Originaires de Nevers, ils se rencontrent alors qu’ils n’ont pas 30 ans à eux deux. Le fougueux Raoul n’a pas encore de poil au menton lorsqu’il fait connaissance de l’élégante Madeleine Boudou en vendant des bleuets au profit des blessés de la Première Guerre. Le ton est donné : « Vivre, c’est aider les autres à vivre ! », sera son leitmotiv. Raoul, du haut de ses 15 ans, a déjà donné sa première conférence intitulée : « Dieu est Amour ». Cet enfant prodige aux talents littéraires précoces exerce ses dons de « théâtreux » et de poète au profit de sa fiancée, qui ne s’en plaint pas. « Le cœur n’est grand que plein d’amour. Et c’est ainsi qu’il faut aimer. » Ce qu’ils s’appliqueront à pratiquer pendant leurs cinquante-deux ans de mariage.

Alors que les « libérations » sont souvent des libations d’où jaillit la débauche, les deux amoureux prennent le contre-pied : ils entament sept longues années de fiançailles et de chasteté. Celles-ci vont offrir au futur couple un socle fondateur, qui se révélera précieux quand les jeunes mariés – ils s’épousent en 1925 – affrontent l’épreuve et l’extrême douleur de ne pouvoir avoir d’enfants. Restant « branché » sur la source vive de leur sacrement de mariage, ils vont sublimer leur infécondité naturelle par une extraordinaire fécondité spirituelle et pastorale.

Avocat puis journaliste, Raoul Follereau est un orateur de combat. Son verbe est talentueux. Sa première bataille sera littéraire. En 1920, à l’âge de 17 ans, il créé la « Jeune Académie », publie et fait connaître des jeunes poètes. « Personne n’a le droit d’être heureux tout seul », estime-t-il. Il lève des fonds, crée en 1927 la « Ligue d’union latine » et son journal L’Œuvre latine. En cinq ans, il édite cent cinquante volumes de cent poètes différents, tout en écrivant des pièces de théâtre jouées à la Comédie-Française. Il organise aussi conférences et concerts visant à défendre les civilisations gréco-latine et chrétienne : « Nous voulons défendre cette culture et cette civilisation à laquelle la France doit sa grandeur et sa magnificence ».

Raoul Follereau, épreuve d’artiste signée.

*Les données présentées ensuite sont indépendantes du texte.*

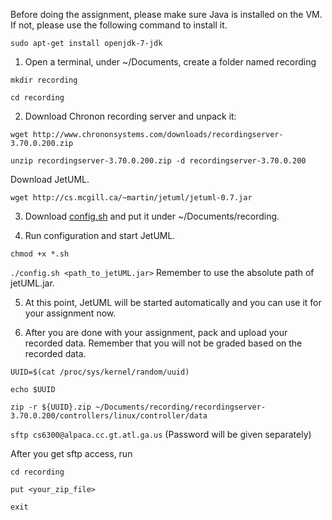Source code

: Before doing the assignment, please make sure Java is installed on the VM. If not, please use the following command to install it.

`sudo apt-get install openjdk-7-jdk`

1. Open a terminal, under ~/Documents, create a folder named recording
  
  `mkdir recording`

  `cd recording`

2. Download Chronon recording server and unpack it:

  `wget http://www.chrononsystems.com/downloads/recordingserver-3.70.0.200.zip`

  `unzip recordingserver-3.70.0.200.zip -d recordingserver-3.70.0.200`
  
  Download JetUML.
  
  `wget http://cs.mcgill.ca/~martin/jetuml/jetuml-0.7.jar`

3. Download [config.sh](https://github.com/Qianqianwang/TargetTesting/blob/master/config.sh) and put it under ~/Documents/recording.

4. Run configuration and start JetUML.

  `chmod +x *.sh`
  
  `./config.sh <path_to_jetUML.jar>`   Remember to use the absolute path of jetUML.jar.
  
5. At this point, JetUML will be started automatically and you can use it for your assignment now.

6. After you are done with your assignment, pack and upload your recorded data. Remember that you
will not be graded based on the recorded data.

  `UUID=$(cat /proc/sys/kernel/random/uuid)`
  
  `echo $UUID`
  
  `zip -r ${UUID}.zip ~/Documents/recording/recordingserver-3.70.0.200/controllers/linux/controller/data`
  
  `sftp cs6300@alpaca.cc.gt.atl.ga.us` (Password will be given separately)
  
  After you get sftp access, run
  
  `cd recording`
  
  `put <your_zip_file>`
  
  `exit`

Cette mission mène le couple en Amérique latine. Il y est témoin de l’influence et de la richesse de la culture française apportée par les congrégations de religieux enseignants chassées de France en 1905. Aussi, sur tout le continent, Raoul se démène pour fonder des collèges et des bibliothèques francophones. En 1931, il a déjà créé trente-deux bibliothèques publiques, gratuites, riches de vingt-cinq mille volumes.

Les Follereau, amoureux aventuriers, traversent plusieurs fois l’Amérique latine. Ils font partie des premiers passagers civils de l’Aéropostale, franchissent la cordillère des Andes dans des coucous fragiles. Leur pilote, un certain Jean Mermoz, leur confie après un vol : « Moi aussi, j’ai eu peur et j’ai eu froid. Le courage, c’est d’avoir peur, mais de marcher quand même ». Ils sont sur la même longueur d’onde, à la même altitude. « Marcher quand même » : cette règle de vie, Raoul et Madeleine la suivront sans faillir, main dans la main.

Envoyés en reportage en Afrique du Nord, sur les pas du Père de Foucauld, pour le journal argentin La Nación, Raoul et Madeleine y découvrent les plus malheureux, les plus rejetés. Des êtres amputés de leurs membres, et de leur dignité. Les lépreux. Le choc est immense. Scandalisé par leur exclusion, Raoul va convertir sa lutte en faveur des idées en un combat pour ces plus pauvres.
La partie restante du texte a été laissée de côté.